Reshaping our portfolio: we are additionally announcing the following actions to reshape our portfolio and capital structure:

1. With the integration of Penguin Random House complete, and with greater industry-wide stability on digital terms, we intend to issue an exit notice regarding our 47% stake in Penguin Random House to our JV partner Bertelsmann in the contractual window, with a view to selling our stake or recapitalising the business and extracting a dividend.
2. We will use proceeds from this action to maintain a strong balance sheet; invest in our business; and return excess capital to shareholders whilst retaining an investment grade credit rating.
3. We will propose a final dividend of 34p for an overall 2016 dividend of 52p in line with 2015 and our guidance.
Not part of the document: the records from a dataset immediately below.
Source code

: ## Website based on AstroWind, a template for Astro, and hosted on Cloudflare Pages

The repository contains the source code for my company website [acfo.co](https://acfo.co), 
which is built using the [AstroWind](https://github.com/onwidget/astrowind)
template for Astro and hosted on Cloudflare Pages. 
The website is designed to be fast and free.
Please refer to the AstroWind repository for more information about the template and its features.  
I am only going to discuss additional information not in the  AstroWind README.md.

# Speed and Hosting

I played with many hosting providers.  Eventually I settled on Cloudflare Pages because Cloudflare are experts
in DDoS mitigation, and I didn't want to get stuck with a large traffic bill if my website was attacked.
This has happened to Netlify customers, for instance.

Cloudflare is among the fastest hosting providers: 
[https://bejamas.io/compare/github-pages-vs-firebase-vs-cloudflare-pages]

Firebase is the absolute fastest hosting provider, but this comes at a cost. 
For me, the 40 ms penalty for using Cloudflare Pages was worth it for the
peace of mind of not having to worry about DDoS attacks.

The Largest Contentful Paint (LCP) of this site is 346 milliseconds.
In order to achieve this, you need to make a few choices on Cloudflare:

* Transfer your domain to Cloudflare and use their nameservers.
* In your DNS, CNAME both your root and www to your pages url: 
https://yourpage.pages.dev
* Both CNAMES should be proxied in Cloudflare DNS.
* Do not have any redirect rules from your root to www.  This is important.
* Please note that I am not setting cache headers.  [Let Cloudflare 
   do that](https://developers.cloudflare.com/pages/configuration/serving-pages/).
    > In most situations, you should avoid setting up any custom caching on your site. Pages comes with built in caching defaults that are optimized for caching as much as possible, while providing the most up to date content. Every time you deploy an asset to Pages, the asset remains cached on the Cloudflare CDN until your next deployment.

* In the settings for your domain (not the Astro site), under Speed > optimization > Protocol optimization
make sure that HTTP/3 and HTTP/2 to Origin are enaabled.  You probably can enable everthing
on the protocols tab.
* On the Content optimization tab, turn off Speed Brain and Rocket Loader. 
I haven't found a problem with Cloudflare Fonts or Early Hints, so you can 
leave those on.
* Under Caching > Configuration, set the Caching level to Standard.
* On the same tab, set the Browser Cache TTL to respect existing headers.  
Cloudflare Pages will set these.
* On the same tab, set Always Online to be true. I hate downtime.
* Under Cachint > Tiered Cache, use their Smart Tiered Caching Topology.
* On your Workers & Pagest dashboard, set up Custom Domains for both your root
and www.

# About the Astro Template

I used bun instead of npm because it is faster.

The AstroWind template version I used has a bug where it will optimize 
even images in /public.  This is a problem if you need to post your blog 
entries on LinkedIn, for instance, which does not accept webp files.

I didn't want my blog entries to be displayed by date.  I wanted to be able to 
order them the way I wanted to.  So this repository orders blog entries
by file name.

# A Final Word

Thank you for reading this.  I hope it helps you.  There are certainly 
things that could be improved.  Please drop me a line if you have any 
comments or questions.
For 2017 we intend to rebase our dividend to reflect portfolio changes, increased investment, and our 2017 earnings guidance.
4. We will continue to reduce our exposure to large scale direct delivery services and focus on more scalable online, virtual, and blended services, across our portfolio.
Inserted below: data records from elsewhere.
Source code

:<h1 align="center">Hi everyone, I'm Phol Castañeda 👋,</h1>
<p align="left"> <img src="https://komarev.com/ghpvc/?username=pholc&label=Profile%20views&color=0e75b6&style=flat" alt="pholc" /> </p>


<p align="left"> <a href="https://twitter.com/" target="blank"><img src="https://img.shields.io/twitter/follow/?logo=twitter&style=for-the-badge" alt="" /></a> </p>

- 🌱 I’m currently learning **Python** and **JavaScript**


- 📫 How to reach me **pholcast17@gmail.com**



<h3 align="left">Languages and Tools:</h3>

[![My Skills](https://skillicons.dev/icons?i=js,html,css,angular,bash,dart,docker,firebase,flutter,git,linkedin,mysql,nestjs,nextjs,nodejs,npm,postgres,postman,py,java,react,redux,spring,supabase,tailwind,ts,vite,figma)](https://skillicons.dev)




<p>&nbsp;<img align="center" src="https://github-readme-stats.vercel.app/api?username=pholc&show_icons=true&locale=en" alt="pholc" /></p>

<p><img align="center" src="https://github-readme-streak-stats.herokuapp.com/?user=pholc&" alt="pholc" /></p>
Outlook: The challenges we have faced during 2016 mean we begin 2017 with a base level of underlying profitability that is around £180m lower than we had expected in early 2016. Our preliminary guidance range is for operating profit in 2017 of £570m to £630m, driving adjusted earnings per share of 48.5p to 55.5p. This is based on our existing portfolio, a 2017 net interest charge of £74m, a tax rate of 20% and exchange rates on 31 December 2016.

This guidance is based on assumptions incorporating further declines in enrolment and other pressures in the North American higher education courseware market in 2017. The top of the range implies that this is offset as the impact of the 2016 inventory correction at key channel partners partially unwinds resulting in net revenue growth in our North American higher education courseware business of approximately 1%. The bottom of our guidance range assumes that inventory levels continue to fall resulting in a 7% net revenue decline. The rest of business is expected to perform broadly in line with trends seen in 2016.
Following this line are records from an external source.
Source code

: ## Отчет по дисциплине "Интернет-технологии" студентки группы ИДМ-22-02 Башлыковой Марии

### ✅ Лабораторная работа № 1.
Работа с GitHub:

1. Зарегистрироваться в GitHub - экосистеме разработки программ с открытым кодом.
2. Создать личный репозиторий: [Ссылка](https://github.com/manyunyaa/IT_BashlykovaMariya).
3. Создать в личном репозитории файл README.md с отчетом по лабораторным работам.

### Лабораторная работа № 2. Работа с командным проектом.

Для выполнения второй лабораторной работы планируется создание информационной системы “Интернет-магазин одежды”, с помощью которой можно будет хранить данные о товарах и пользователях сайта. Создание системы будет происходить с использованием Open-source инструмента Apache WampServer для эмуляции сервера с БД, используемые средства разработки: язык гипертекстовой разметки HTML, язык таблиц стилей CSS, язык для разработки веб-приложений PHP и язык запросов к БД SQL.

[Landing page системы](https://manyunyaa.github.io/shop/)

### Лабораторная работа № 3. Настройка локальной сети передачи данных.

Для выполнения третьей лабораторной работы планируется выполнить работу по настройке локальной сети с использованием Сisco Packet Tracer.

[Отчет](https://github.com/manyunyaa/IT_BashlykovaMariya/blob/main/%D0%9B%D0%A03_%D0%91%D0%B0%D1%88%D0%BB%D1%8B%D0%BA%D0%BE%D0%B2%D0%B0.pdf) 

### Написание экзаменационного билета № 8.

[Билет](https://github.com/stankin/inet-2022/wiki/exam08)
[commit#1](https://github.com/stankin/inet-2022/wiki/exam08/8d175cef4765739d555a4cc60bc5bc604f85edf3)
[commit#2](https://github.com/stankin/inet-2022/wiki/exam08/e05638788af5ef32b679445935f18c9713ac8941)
We are withdrawing our operating profit goal for 2018 reflecting portfolio changes and challenging and uncertain markets.

Conference call: We will hold a conference call for analysts at 8.30am on Wednesday, 18 January to present our headline plans. We will provide further detail on our strategy and our key financial assumptions at our preliminary results presentation in February.

Full Year results: Pearson will report its preliminary results on 24 February 2017.

Pearson's chief executive John Fallon said:

"The education sector is going through an unprecedented period of change and volatility. We have already taken significant steps on restructuring, reducing our cost base by £375m last year.

"However our higher education business declined further and faster than expected in 2016.

"So we are taking more radical action to accelerate our shift to digital models, and to keep reshaping our business."

Pearson's chairman Sidney Taurel said:

"We are facing difficult trading conditions in our largest business as we transition to digital, but as a Board, we are confident that the plan announced today will allow the company to navigate these conditions and build on its leading position in higher education."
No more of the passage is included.